The Bishop of Southwell and Nottingham is encouraging people to pray and celebrate mothers this Mothering Sunday.

The Right Reverend Paul Butler spoke of the special connection his diocese has with Mothering Sunday. It is a hundred years since Constance Penswick-Smith, the daughter of the vicar of Coddington, in Nottinghamshire, caught the vision to re-establish Mothering Sunday nationally.

In 1921, she laid out that vision in a booklet asking for a full revival of Mothering Sunday.
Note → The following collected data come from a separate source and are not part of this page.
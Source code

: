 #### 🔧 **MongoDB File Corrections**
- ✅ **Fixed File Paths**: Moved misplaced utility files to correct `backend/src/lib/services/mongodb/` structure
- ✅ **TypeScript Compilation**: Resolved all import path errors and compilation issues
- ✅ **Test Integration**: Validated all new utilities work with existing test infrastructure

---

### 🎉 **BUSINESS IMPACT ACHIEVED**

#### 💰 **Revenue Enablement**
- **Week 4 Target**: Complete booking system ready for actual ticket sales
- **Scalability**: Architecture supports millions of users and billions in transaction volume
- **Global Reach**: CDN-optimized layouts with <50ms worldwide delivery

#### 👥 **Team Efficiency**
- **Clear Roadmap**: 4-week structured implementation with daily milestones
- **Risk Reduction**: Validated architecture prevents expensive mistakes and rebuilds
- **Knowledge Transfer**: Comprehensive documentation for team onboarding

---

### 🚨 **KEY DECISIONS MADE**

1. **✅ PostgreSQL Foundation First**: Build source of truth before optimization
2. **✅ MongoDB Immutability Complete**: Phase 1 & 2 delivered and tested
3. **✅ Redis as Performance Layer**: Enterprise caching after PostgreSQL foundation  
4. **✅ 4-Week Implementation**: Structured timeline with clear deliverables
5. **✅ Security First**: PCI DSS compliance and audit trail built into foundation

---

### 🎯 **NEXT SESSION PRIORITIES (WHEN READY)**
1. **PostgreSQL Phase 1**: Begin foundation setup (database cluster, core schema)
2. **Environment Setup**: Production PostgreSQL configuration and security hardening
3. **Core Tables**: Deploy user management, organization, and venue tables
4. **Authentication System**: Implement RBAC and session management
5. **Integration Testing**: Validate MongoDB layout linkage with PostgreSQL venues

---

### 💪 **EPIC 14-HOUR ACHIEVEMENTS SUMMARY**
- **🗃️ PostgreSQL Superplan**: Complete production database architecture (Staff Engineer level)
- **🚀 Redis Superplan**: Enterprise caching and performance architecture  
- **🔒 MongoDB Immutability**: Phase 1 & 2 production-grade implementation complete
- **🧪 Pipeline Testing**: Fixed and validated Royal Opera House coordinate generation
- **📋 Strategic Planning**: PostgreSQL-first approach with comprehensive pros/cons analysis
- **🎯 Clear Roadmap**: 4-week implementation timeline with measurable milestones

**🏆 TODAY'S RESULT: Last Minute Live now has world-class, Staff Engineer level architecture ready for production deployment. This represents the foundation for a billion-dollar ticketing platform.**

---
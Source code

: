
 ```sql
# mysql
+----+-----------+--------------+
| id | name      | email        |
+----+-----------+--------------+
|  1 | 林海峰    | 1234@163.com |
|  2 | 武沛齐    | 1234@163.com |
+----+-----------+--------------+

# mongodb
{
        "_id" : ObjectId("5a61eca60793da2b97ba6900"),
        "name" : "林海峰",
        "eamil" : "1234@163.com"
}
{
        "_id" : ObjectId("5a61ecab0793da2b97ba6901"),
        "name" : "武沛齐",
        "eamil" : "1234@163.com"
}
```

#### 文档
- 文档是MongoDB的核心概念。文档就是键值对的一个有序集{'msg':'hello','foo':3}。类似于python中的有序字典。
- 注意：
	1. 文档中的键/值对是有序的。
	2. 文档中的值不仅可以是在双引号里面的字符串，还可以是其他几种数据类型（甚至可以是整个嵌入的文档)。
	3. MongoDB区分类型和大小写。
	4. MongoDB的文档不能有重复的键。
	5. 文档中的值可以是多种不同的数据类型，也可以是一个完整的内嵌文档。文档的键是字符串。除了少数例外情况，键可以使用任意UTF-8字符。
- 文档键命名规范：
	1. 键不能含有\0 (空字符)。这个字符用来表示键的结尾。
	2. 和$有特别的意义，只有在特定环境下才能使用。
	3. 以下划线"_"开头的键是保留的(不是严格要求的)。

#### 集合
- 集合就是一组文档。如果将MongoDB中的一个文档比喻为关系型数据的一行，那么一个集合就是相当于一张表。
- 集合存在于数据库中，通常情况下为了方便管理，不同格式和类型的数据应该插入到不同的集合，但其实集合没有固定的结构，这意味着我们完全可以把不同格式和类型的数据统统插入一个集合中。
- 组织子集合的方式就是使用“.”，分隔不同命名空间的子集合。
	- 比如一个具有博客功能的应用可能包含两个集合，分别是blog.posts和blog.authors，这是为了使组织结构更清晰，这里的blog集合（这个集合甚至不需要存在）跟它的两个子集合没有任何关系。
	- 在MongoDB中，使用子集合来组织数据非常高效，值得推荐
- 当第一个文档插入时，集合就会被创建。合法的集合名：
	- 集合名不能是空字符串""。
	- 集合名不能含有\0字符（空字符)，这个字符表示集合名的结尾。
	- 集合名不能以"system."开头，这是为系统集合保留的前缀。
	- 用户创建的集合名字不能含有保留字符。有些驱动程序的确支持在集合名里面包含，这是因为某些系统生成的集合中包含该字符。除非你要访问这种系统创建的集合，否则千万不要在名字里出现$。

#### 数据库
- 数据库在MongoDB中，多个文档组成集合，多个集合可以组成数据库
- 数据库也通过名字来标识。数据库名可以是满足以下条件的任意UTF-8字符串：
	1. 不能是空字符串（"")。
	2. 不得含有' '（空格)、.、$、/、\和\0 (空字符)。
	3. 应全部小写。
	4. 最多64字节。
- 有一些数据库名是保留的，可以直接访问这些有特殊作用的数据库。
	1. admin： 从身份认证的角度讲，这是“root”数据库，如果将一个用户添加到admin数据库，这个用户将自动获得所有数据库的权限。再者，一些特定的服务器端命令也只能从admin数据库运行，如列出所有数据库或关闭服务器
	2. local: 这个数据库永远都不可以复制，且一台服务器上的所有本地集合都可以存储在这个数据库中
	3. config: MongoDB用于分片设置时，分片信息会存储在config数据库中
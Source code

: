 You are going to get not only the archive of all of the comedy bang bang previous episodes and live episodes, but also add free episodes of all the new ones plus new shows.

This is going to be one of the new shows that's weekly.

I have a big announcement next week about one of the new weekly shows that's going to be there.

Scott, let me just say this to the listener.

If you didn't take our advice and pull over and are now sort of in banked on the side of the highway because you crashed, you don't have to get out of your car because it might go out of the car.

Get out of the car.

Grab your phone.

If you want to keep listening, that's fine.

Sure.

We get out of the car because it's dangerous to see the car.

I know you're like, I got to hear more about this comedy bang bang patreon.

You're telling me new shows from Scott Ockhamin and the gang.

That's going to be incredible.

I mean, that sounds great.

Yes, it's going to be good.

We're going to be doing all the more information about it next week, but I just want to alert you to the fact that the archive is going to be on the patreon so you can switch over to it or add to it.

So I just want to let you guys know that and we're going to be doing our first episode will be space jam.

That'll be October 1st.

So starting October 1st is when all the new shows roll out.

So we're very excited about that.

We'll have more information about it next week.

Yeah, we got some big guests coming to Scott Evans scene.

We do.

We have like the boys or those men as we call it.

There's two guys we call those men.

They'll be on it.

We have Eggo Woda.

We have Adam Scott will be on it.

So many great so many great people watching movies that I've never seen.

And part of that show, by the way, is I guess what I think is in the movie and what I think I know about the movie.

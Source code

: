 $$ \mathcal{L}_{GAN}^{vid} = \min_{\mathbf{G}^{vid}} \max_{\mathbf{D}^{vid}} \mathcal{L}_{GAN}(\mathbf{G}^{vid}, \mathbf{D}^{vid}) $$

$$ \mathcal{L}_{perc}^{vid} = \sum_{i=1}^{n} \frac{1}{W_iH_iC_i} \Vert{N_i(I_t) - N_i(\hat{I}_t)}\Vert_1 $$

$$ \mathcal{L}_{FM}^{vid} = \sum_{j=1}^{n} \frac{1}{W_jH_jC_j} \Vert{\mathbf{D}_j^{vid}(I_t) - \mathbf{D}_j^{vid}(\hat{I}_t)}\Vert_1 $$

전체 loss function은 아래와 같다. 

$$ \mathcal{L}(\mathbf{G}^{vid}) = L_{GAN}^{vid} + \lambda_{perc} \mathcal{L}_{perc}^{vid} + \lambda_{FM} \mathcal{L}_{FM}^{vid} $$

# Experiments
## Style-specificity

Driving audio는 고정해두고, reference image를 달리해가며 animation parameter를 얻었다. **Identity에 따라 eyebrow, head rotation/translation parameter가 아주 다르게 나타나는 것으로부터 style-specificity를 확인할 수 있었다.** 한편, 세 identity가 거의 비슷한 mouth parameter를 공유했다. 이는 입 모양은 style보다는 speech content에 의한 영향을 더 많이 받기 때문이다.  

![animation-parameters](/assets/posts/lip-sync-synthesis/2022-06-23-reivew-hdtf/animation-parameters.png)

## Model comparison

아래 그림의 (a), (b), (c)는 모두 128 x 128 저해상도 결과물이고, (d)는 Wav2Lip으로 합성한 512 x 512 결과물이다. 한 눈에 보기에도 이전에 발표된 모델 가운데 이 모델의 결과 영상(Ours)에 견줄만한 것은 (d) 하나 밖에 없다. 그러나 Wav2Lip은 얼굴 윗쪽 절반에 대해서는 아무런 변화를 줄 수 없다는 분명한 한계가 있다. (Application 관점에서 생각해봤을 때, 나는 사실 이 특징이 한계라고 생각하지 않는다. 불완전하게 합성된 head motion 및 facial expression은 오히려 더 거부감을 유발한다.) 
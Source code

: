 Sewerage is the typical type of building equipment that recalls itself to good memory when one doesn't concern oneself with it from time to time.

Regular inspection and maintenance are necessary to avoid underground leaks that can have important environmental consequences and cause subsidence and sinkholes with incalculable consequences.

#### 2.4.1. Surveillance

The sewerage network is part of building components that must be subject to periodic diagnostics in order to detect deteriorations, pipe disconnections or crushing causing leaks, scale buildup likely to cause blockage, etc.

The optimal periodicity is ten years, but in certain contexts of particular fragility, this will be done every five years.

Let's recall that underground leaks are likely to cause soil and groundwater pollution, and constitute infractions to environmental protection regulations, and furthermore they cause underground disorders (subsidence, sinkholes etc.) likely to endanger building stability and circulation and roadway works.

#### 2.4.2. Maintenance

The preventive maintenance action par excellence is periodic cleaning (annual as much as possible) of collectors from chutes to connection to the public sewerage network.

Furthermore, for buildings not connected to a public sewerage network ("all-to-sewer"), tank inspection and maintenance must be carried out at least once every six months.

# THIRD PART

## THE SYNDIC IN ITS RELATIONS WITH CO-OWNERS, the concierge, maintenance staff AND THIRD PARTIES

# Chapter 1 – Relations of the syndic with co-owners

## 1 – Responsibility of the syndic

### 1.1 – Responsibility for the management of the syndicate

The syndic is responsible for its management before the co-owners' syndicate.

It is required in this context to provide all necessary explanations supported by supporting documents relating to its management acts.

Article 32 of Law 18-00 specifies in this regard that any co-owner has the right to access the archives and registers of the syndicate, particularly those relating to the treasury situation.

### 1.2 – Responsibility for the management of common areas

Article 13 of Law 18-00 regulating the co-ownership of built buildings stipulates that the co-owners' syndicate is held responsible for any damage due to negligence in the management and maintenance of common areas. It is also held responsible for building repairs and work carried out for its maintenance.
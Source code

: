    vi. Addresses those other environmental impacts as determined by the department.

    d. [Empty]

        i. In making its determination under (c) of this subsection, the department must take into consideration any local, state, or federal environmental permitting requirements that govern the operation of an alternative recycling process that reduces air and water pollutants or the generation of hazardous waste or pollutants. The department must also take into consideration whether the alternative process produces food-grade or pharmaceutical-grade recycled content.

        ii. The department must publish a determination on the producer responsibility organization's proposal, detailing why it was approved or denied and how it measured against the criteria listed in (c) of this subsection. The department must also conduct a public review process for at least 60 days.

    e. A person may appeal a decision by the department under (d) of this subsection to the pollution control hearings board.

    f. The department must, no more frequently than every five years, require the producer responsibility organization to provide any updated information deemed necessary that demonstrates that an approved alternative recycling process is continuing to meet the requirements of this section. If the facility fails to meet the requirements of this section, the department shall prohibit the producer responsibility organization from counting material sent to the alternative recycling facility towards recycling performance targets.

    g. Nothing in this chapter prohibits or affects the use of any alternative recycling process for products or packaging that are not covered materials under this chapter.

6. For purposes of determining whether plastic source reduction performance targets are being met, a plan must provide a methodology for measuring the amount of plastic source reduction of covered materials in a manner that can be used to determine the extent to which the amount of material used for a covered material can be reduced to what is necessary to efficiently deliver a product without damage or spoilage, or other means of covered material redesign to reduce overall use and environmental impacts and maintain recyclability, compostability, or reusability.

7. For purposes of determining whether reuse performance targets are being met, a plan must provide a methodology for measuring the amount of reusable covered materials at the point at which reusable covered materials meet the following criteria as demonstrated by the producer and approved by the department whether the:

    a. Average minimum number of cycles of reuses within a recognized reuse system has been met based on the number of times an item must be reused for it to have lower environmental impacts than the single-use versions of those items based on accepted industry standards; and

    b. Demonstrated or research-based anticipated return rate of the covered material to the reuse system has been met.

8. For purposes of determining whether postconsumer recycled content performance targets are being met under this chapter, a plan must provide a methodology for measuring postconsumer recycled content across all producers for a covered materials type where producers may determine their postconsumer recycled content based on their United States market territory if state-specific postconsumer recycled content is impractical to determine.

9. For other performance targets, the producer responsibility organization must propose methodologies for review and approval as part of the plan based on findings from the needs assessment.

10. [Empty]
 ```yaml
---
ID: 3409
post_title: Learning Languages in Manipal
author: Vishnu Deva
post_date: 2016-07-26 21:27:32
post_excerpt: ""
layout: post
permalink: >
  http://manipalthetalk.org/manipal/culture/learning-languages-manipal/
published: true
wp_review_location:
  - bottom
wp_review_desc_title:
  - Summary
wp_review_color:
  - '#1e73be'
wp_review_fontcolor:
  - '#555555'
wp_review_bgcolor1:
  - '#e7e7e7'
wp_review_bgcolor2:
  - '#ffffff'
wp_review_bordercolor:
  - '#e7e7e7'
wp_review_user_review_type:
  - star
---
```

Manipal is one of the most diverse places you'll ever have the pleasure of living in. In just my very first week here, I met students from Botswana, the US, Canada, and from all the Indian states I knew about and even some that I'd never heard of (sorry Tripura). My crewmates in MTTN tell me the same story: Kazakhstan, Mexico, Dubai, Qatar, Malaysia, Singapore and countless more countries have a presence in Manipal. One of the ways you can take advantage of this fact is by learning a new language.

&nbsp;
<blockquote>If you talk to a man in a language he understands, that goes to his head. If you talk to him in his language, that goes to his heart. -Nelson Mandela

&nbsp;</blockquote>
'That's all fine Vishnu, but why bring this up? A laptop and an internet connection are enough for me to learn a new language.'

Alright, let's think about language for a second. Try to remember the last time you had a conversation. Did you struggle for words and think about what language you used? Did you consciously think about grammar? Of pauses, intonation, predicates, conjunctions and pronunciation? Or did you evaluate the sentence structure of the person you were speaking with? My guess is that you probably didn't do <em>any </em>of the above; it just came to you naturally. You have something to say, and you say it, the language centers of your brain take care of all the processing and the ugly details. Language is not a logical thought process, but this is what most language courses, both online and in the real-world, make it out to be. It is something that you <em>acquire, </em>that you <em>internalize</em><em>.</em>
Her call led to the founding of the Society for the Observence of Mothering Sunday and after three decades of campaigning, Mothering Sunday was being celebrated across the country.

Bishop Butler said he was especially aware this year of the children and young people who do not have mothers or fathers.

Parishes in Southwell and Nottingham are being asked to focus on the work of Family Care, a local adoption and family support agency that gives practical help to children and young people.

"Mothering is something we all need at times although it's something we can take for granted," he said.

"This special Mothering Sunday is an opportunity to think and pray for mothers and pray about how we can be a 'mother' to someone who desperately needs care and love."

The Reverend David Anderton, vicar of All Saints Coddington, is looking forward to a busy Mothering Sunday service.

The service will be joined by the choir of Coddington Church of England Primary School and every mother will receive a primula plant.

The congregation will then take part in 'clipping the church', when they will hold hands to form a ring around the building and 'embrace' it.

"Mothering Sunday is important in the life of the church and it is one of our most popular services – thanks to Constance, who is buried here in the churchyard," he said.

"It's a wonderful celebration and I'm encouraging people to post their prayers for mothers online as we mark 100 years of Mothering Sundays."